Reklama

Gaz

Kwieciński: w przyszłości wodór może zastąpić gaz ziemny

Fot. Energetyka24
Fot. Energetyka24

Zdaniem Jerzego Kwiecińskiego, nowego prezesa PGNiG, w przyszłości wodór może zastąpić w części gaz ziemny. Dlatego też polski gazowy gigant szykuje się do wejścia na ten obszar rynku.

Nowy prezes PGNiG mówił na zorganizowanej w piątek konferencji prasowej o wyzwaniach stojących przed firmą w najbliższych latach. Zaznaczył, że jego wizja prowadzenia spółki wynika z trendów globalnych. „Firmy na świecie stają się coraz bardziej multienergetyczne” – powiedział.

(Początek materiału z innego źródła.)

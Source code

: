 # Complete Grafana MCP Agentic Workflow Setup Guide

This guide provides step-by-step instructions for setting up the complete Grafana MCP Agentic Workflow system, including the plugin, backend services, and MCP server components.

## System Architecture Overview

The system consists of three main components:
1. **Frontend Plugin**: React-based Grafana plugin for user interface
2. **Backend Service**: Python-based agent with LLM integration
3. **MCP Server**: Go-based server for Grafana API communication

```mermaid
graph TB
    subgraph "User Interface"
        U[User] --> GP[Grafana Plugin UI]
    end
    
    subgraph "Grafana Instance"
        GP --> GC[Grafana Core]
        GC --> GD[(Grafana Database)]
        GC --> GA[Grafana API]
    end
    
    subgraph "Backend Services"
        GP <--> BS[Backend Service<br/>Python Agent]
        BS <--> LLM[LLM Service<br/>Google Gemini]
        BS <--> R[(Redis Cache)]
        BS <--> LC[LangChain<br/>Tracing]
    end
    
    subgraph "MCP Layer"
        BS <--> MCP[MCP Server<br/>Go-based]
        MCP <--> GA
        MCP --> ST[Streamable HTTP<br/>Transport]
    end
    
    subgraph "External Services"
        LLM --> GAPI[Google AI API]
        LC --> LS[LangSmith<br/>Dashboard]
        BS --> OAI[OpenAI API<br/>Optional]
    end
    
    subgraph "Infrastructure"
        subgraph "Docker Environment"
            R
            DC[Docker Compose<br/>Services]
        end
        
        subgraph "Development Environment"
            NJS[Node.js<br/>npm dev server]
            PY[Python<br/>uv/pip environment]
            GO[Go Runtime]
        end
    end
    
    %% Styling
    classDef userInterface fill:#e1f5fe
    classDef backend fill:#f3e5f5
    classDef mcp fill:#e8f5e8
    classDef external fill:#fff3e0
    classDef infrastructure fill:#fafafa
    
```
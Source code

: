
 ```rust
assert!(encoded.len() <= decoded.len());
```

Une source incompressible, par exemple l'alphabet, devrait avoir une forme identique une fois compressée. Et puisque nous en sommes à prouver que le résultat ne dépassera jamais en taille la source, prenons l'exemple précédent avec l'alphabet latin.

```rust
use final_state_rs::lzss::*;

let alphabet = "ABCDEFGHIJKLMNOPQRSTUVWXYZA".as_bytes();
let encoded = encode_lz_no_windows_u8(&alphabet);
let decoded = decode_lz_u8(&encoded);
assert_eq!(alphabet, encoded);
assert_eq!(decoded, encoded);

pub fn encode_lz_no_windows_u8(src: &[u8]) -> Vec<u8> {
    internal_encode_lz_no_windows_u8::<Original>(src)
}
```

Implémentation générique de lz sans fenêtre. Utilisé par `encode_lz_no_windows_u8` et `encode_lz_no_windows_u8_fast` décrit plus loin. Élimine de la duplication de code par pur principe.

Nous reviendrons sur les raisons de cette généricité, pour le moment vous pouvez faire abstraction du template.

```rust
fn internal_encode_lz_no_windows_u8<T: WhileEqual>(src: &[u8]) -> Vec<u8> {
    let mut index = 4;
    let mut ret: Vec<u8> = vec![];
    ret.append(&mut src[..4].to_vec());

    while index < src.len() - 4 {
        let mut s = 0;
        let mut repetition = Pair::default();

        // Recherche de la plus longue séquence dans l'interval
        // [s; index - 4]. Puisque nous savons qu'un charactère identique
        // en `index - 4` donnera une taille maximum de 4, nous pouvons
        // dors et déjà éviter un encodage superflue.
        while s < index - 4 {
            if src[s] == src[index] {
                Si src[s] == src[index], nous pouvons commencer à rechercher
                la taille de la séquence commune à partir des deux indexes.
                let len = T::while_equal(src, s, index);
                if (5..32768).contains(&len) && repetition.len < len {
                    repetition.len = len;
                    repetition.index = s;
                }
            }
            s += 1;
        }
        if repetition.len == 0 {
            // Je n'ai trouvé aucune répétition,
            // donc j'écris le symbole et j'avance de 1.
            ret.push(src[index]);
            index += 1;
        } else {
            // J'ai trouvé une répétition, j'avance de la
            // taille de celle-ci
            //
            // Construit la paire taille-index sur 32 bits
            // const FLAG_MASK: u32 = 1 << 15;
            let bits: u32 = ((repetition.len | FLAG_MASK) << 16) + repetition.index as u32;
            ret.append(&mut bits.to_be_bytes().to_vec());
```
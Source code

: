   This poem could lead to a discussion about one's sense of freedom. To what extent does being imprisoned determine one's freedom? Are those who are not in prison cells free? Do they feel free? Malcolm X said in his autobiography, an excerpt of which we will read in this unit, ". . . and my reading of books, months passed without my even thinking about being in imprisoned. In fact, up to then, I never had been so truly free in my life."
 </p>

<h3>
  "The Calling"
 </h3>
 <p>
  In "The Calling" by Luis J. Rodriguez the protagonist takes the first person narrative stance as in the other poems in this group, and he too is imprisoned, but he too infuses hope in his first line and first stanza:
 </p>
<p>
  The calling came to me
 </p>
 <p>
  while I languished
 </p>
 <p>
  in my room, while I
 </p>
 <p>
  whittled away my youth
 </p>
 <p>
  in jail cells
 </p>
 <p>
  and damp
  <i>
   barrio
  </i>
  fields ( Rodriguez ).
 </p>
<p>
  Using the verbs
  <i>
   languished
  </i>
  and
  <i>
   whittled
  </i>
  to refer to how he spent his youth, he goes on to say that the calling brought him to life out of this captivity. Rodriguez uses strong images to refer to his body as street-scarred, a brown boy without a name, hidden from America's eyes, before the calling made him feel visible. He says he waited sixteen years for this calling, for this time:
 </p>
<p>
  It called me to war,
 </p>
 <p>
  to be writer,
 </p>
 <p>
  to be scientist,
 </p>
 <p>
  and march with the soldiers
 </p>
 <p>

Kwieciński mówił też o atutach PGNiG. Zaznaczył, że jego firma to silny podmiot na rynku, mający relatywnie niewielki udział inwestycji powiązanych z węglem będzie miał większe możliwości pozyskiwania finansowania na rynkach międzynarodowych.

Szef gazowego giganta został też zapytany o kwestię zakończenia finansowania projektów gazowych przez Europejski Bank Inwestycyjny. „EBI przyjął taką strategię, żeby wychodzić z inwestycji gazowych, żeby takie inwestycje były zgłaszane do 2021 roku. Nadal możemy rozmawiać o wykorzystaniu środków z EBI w ramach inicjatywy Invest EU, czyli kontynuacji tzw. Planu Junckera. Te środki też pochodzą z EBI, ale mogłyby dotyczyć późniejszych projektów. Wydaje mi się, że jeszcze pewna przestrzeń jest do dyskusji” – powiedział.

„Dla Europy Środkowowschodniej, szczególnie dla Polski wykorzystanie gazu w okresie przejściowym jest absolutnie kluczowe” – zaznaczył Kwieciński.

Prezes PGNiG wspomniał też o roli, jaką dla jego spółki ma odegrać wejście w segment wodorowy – taki ruch został zasygnalizowany bowiem przez nowy zarząd. „W przyszłości wodór może – nie w całości, ale w dużym stopniu – zastąpić gaz ziemny. Prace nad tymi technologiami zaczęły się w sposób bardzo intensywny w wielu miejscach świata, np. w Japonii, ale też u naszych sąsiadów, Niemców. Chcielibyśmy w ten obszar bardzo wejść”.